Setup the 2nd level JPA cache with Springboot

2nd level Cache in JPA

The purpose of 2nd level cache is to store the often-visited data in the memory staying with the business logic, and therefore reducing the frequency to visit the database via the nextwork. So, the 2nd level cache is applied only with the fetching operations. Normally, we put the caching at the service layer, for we want the business logic directly access data there, instead of going further to visit the persistence layer.

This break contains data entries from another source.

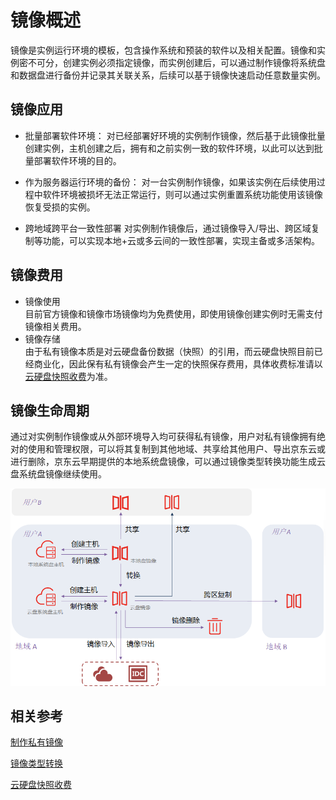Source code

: # 镜像概述

镜像是实例运行环境的模板，包含操作系统和预装的软件以及相关配置。镜像和实例密不可分，创建实例必须指定镜像，而实例创建后，可以通过制作镜像将系统盘和数据盘进行备份并记录其关联关系，后续可以基于镜像快速启动任意数量实例。

## 镜像应用
* 批量部署软件环境：
对已经部署好环境的实例制作镜像，然后基于此镜像批量创建实例，主机创建之后，拥有和之前实例一致的软件环境，以此可以达到批量部署软件环境的目的。

* 作为服务器运行环境的备份：
对一台实例制作镜像，如果该实例在后续使用过程中软件环境被损坏无法正常运行，则可以通过实例重置系统功能使用该镜像恢复受损的实例。

* 跨地域跨平台一致性部署
对实例制作镜像后，通过镜像导入/导出、跨区域复制等功能，可以实现本地+云或多云间的一致性部署，实现主备或多活架构。

## 镜像费用

* 镜像使用<br>
目前官方镜像和镜像市场镜像均为免费使用，即使用镜像创建实例时无需支付镜像相关费用。
* 镜像存储<br>
由于私有镜像本质是对云硬盘备份数据（快照）的引用，而云硬盘快照目前已经商业化，因此保有私有镜像会产生一定的快照保存费用，具体收费标准请以[云硬盘快照收费](https://docs.jdcloud.com/cloud-disk-service/price-overview)为准。

## 镜像生命周期

通过对实例制作镜像或从外部环境导入均可获得私有镜像，用户对私有镜像拥有绝对的使用和管理权限，可以将其复制到其他地域、共享给其他用户、导出京东云或进行删除，京东云早期提供的本地系统盘镜像，可以通过镜像类型转换功能生成云盘系统盘镜像继续使用。

![](../../../../../image/vm/image-overview.png)


## 相关参考

[制作私有镜像](https://docs.jdcloud.com/virtual-machines/create-private-image)

[镜像类型转换](Convert-Image.md)

[云硬盘快照收费](https://docs.jdcloud.com/cloud-disk-service/price-overview)
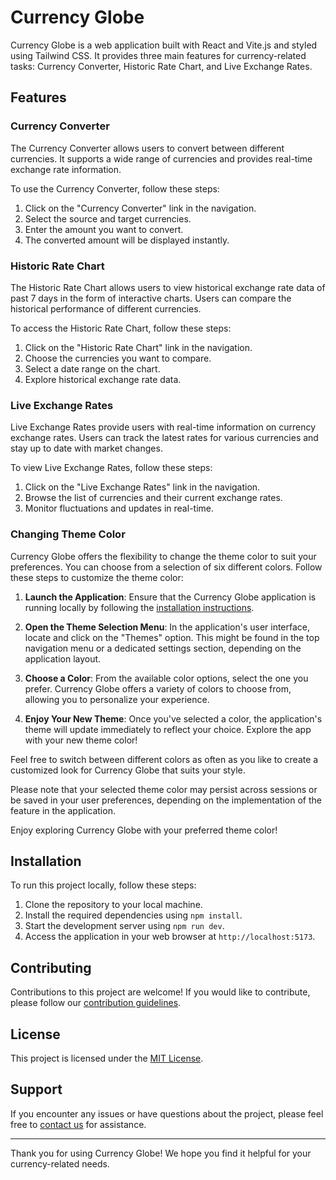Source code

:# Currency Globe

Currency Globe is a web application built with React and Vite.js and styled using Tailwind CSS. It provides three main features for currency-related tasks: Currency Converter, Historic Rate Chart, and Live Exchange Rates.

## Features

### Currency Converter

The Currency Converter allows users to convert between different currencies. It supports a wide range of currencies and provides real-time exchange rate information.

To use the Currency Converter, follow these steps:

1. Click on the "Currency Converter" link in the navigation.
2. Select the source and target currencies.
3. Enter the amount you want to convert.
4. The converted amount will be displayed instantly.

### Historic Rate Chart

The Historic Rate Chart allows users to view historical exchange rate data of past 7 days in the form of interactive charts. Users can compare the historical performance of different currencies.

To access the Historic Rate Chart, follow these steps:

1. Click on the "Historic Rate Chart" link in the navigation.
2. Choose the currencies you want to compare.
3. Select a date range on the chart.
4. Explore historical exchange rate data.

### Live Exchange Rates

Live Exchange Rates provide users with real-time information on currency exchange rates. Users can track the latest rates for various currencies and stay up to date with market changes.

To view Live Exchange Rates, follow these steps:

1. Click on the "Live Exchange Rates" link in the navigation.
2. Browse the list of currencies and their current exchange rates.
3. Monitor fluctuations and updates in real-time.

### Changing Theme Color

Currency Globe offers the flexibility to change the theme color to suit your preferences. You can choose from a selection of six different colors. Follow these steps to customize the theme color:

1. **Launch the Application**: Ensure that the Currency Globe application is running locally by following the [installation instructions](#installation).

2. **Open the Theme Selection Menu**: In the application's user interface, locate and click on the "Themes" option. This might be found in the top navigation menu or a dedicated settings section, depending on the application layout.

3. **Choose a Color**: From the available color options, select the one you prefer. Currency Globe offers a variety of colors to choose from, allowing you to personalize your experience.

4. **Enjoy Your New Theme**: Once you've selected a color, the application's theme will update immediately to reflect your choice. Explore the app with your new theme color!

Feel free to switch between different colors as often as you like to create a customized look for Currency Globe that suits your style.

Please note that your selected theme color may persist across sessions or be saved in your user preferences, depending on the implementation of the feature in the application.

Enjoy exploring Currency Globe with your preferred theme color!

## Installation

To run this project locally, follow these steps:

1. Clone the repository to your local machine.
2. Install the required dependencies using `npm install`.
3. Start the development server using `npm run dev`.
4. Access the application in your web browser at `http://localhost:5173`.

## Contributing

Contributions to this project are welcome! If you would like to contribute, please follow our [contribution guidelines](CONTRIBUTING.md).

## License

This project is licensed under the [MIT License](LICENSE).

## Support

If you encounter any issues or have questions about the project, please feel free to [contact us](mailto:your.email@example.com) for assistance.

---

Thank you for using Currency Globe! We hope you find it helpful for your currency-related needs.
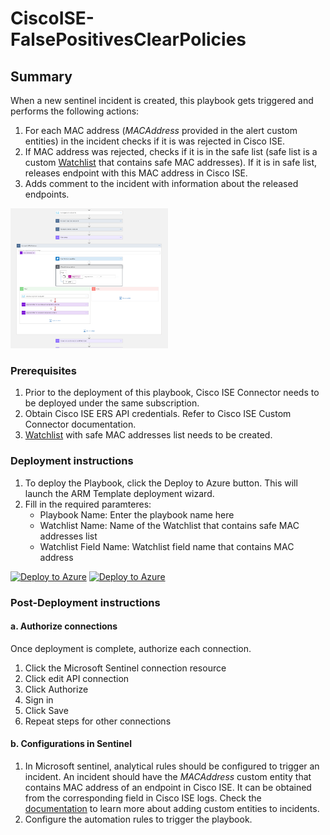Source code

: # CiscoISE-FalsePositivesClearPolicies

## Summary

When a new sentinel incident is created, this playbook gets triggered and performs the following actions:

1. For each MAC address (*MACAddress* provided in the alert custom entities) in the incident checks if it is was rejected in Cisco ISE.
2. If MAC address was rejected, checks if it is in the safe list (safe list is a custom [Watchlist](https://docs.microsoft.com/azure/sentinel/watchlists) that contains safe MAC addresses).
If it is in safe list, releases endpoint with this MAC address in Cisco ISE.
3. Adds comment to the incident with information about the released endpoints.

<img src="./playbook_screenshot.png" width="50%"/><br>

### Prerequisites

1. Prior to the deployment of this playbook, Cisco ISE Connector needs to be deployed under the same subscription.
2. Obtain Cisco ISE ERS API credentials. Refer to Cisco ISE Custom Connector documentation.
3. [Watchlist](https://docs.microsoft.com/azure/sentinel/watchlists) with safe MAC addresses list needs to be created.

### Deployment instructions

1. To deploy the Playbook, click the Deploy to Azure button. This will launch the ARM Template deployment wizard.
2. Fill in the required paramteres:
    * Playbook Name: Enter the playbook name here
    * Watchlist Name: Name of the Watchlist that contains safe MAC addresses list
    * Watchlist Field Name: Watchlist field name that contains MAC address

[![Deploy to Azure](https://aka.ms/deploytoazurebutton)](https://portal.azure.com/#create/Microsoft.Template/uri/https%3A%2F%2Fraw.githubusercontent.com%2FAzure%2FAzure-Sentinel%2Fmaster%2FSolutions%2FCisco%2520ISE%2FPlaybooks%2FCiscoISE-FalsePositivesClearPolicies%2Fazuredeploy.json) [![Deploy to Azure](https://aka.ms/deploytoazuregovbutton)](https://portal.azure.us/#create/Microsoft.Template/uri/https%3A%2F%2Fraw.githubusercontent.com%2FAzure%2FAzure-Sentinel%2Fmaster%2FSolutions%2FCisco%2520ISE%2FPlaybooks%2FCiscoISE-FalsePositivesClearPolicies%2Fazuredeploy.json)

### Post-Deployment instructions

#### a. Authorize connections

Once deployment is complete, authorize each connection.

1. Click the Microsoft Sentinel connection resource
2. Click edit API connection
3. Click Authorize
4. Sign in
5. Click Save
6. Repeat steps for other connections

#### b. Configurations in Sentinel

1. In Microsoft sentinel, analytical rules should be configured to trigger an incident. An incident should have the *MACAddress* custom entity that contains MAC address of an endpoint in Cisco ISE. It can be obtained from the corresponding field in Cisco ISE logs. Check the [documentation](https://docs.microsoft.com/azure/sentinel/surface-custom-details-in-alerts) to learn more about adding custom entities to incidents.
2. Configure the automation rules to trigger the playbook.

Spring Boot provides a cache starter, which makes easily include all cache dependencies.

        <dependency>
            <groupId>org.springframework.boot</groupId>
            <artifactId>spring-boot-starter-cache</artifactId>
        </dependency>

@EnableCaching together with @Configuration class

Good practices for Many-to-Many with JPA-Hibernate

  • Model associations as a Set; don't use List as modeling many-to-many. On Hibernate removing an element from a List ref. to a many-to-many case, it first remove all records from the associated table, then inserting the remaining ones. It costs much than the spending as using a Set.

  • Bi-lateral association and provide utility methods; a bi-lateral relationship facilitates table joins; utility methods at the both end, may help to build bi-directional association by invoking one method, so as to reducing errors.

  • Always use FetchType.Lazy: always using lazy fetching to reduce N+1 problem. Instead, using join queries.

  • Query-specific fetching: using joint-fetch; named entity graph; joint-fetch cross(JOIN FETCH) is almost identical to a simple join clause in a JPQL query. Altough they look similar but Joint-fectch has much impact on the generated SQL query.

  • Don't use CascadeTye Remove and ALL. It may remove the whole of database.

Spring Data JPA: Query Projections

Instead of returning all the properties of the returned objects constained in an aggregate root; Spring data allows modeling dedicated return types, to retrieve a partial view of the managed aggregates; it contains only properties that we care about.

Entity projection is the most commonly used, but it is often not the best approach. If you need to optimise persistence layer performance, you should only use entity projections for write operations, for you have to rely on the persistence provider to generates Insert, Update, and Delete based on the entity lifecycle state transitions.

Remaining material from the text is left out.